◆ WORK INSTRUCTION: Starting at the first line of the entries below, output every line exactly, up to and including the line with "有的时候我们需要异步执行两组".

== DATA LISTING ==

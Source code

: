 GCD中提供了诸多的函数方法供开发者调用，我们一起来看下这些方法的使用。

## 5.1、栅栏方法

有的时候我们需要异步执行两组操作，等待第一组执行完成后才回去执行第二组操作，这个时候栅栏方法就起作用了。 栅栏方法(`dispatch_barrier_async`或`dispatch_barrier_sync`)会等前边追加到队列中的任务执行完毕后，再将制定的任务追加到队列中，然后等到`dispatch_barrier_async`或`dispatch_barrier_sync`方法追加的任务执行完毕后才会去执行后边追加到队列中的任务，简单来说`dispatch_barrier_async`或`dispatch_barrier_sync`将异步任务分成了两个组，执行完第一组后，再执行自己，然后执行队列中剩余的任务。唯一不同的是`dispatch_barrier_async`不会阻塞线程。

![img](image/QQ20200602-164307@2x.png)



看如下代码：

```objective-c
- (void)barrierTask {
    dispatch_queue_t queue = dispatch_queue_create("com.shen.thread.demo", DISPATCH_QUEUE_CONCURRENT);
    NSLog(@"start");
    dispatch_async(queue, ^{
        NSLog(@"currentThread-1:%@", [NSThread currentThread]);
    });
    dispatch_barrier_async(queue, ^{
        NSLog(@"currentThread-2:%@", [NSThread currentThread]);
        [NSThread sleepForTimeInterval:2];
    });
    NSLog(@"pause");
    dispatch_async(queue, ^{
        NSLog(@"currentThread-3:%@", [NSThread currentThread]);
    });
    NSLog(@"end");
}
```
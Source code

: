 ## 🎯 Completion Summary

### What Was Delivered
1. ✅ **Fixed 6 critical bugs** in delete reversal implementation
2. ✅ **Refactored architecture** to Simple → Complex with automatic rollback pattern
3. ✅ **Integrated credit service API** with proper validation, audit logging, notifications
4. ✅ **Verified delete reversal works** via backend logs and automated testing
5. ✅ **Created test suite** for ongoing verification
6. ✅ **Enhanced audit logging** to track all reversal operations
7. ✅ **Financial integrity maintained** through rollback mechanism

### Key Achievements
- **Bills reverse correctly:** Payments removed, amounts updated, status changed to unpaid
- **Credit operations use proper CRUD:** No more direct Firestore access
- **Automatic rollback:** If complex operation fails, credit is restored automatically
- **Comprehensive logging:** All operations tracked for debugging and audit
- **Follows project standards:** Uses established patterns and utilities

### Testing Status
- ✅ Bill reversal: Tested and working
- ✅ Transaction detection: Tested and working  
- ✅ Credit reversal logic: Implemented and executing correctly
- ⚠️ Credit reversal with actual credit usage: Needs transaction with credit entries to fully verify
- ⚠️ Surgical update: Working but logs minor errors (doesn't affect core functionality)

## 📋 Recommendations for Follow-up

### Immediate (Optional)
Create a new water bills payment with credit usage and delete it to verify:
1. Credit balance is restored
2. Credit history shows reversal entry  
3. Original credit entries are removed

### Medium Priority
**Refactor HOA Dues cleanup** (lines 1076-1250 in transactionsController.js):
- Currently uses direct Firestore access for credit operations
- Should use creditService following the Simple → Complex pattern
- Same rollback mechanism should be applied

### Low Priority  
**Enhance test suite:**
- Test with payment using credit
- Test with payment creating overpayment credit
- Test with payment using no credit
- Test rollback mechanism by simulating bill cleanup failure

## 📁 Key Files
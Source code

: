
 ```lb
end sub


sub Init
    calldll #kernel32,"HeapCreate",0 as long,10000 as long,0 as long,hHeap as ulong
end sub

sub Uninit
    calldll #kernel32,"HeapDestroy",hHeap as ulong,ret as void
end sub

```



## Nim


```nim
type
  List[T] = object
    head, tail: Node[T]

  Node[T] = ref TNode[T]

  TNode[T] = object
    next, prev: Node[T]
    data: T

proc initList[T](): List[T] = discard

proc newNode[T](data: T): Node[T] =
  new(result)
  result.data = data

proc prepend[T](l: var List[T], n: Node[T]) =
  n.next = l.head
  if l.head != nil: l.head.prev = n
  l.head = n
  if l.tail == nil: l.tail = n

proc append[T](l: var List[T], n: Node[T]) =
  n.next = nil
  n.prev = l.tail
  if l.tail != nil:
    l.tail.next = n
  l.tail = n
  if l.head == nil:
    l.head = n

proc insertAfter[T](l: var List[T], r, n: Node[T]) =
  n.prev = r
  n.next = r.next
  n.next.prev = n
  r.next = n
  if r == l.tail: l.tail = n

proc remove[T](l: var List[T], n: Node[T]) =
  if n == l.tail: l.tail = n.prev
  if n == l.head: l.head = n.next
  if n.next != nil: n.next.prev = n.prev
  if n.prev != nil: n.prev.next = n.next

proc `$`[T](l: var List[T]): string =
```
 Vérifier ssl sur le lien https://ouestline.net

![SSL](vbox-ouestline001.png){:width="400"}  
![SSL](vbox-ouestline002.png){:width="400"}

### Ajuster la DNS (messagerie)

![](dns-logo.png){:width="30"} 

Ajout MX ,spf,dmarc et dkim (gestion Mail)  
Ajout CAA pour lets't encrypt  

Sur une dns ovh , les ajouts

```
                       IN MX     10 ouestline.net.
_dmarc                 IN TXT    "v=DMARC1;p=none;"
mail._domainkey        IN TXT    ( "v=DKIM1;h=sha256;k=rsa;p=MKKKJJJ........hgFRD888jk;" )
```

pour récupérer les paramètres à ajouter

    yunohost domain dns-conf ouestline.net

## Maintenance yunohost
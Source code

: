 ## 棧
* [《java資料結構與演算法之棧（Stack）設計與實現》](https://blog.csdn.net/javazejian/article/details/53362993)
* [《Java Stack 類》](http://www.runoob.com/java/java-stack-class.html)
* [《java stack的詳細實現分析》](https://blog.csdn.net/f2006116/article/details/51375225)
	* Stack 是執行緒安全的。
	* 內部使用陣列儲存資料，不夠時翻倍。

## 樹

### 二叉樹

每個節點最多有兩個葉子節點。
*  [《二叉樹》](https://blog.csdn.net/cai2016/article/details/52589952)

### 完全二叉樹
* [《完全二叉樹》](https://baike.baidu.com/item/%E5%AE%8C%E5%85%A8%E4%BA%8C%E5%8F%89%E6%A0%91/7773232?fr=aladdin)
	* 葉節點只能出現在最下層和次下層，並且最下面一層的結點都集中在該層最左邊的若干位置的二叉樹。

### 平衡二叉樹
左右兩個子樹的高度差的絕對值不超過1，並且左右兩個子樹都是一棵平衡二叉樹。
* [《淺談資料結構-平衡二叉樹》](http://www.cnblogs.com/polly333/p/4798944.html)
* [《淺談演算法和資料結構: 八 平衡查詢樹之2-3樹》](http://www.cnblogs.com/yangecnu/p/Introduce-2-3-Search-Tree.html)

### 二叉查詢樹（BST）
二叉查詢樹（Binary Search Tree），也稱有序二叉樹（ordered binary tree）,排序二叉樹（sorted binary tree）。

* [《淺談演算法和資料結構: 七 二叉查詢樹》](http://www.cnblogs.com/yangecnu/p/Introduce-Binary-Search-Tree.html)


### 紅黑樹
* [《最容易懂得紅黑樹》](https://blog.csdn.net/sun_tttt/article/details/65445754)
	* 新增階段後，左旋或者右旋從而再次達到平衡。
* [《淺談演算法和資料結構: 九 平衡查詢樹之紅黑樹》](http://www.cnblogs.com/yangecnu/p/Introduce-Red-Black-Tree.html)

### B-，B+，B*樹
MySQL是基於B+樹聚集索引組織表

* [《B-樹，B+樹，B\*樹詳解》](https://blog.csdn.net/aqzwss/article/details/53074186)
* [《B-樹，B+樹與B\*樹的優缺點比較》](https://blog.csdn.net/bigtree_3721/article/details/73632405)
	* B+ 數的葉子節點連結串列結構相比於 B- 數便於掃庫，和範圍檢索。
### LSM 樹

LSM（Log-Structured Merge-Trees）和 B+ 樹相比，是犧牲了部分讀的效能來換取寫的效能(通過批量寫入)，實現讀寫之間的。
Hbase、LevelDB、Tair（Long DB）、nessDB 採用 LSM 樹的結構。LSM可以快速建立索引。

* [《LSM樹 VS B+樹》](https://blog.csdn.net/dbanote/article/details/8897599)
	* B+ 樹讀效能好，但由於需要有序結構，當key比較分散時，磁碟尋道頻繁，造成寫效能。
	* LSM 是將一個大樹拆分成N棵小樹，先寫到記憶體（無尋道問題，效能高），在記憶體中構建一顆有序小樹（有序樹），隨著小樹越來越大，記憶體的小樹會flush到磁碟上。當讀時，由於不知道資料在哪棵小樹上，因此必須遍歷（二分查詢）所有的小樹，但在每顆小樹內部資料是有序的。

===

◆ ANSWER TO THIS PROBLEM:
Source code

: GCD中提供了诸多的函数方法供开发者调用，我们一起来看下这些方法的使用。

## 5.1、栅栏方法

有的时候我们需要异步执行两组操作，等待第一组执行完成后才回去执行第二组操作，这个时候栅栏方法就起作用了。 栅栏方法(`dispatch_barrier_async`或`dispatch_barrier_sync`)会等前边追加到队列中的任务执行完毕后，再将制定的任务追加到队列中，然后等到`dispatch_barrier_async`或`dispatch_barrier_sync`方法追加的任务执行完毕后才会去执行后边追加到队列中的任务，简单来说`dispatch_barrier_async`或`dispatch_barrier_sync`将异步任务分成了两个组，执行完第一组后，再执行自己，然后执行队列中剩余的任务。唯一不同的是`dispatch_barrier_async`不会阻塞线程。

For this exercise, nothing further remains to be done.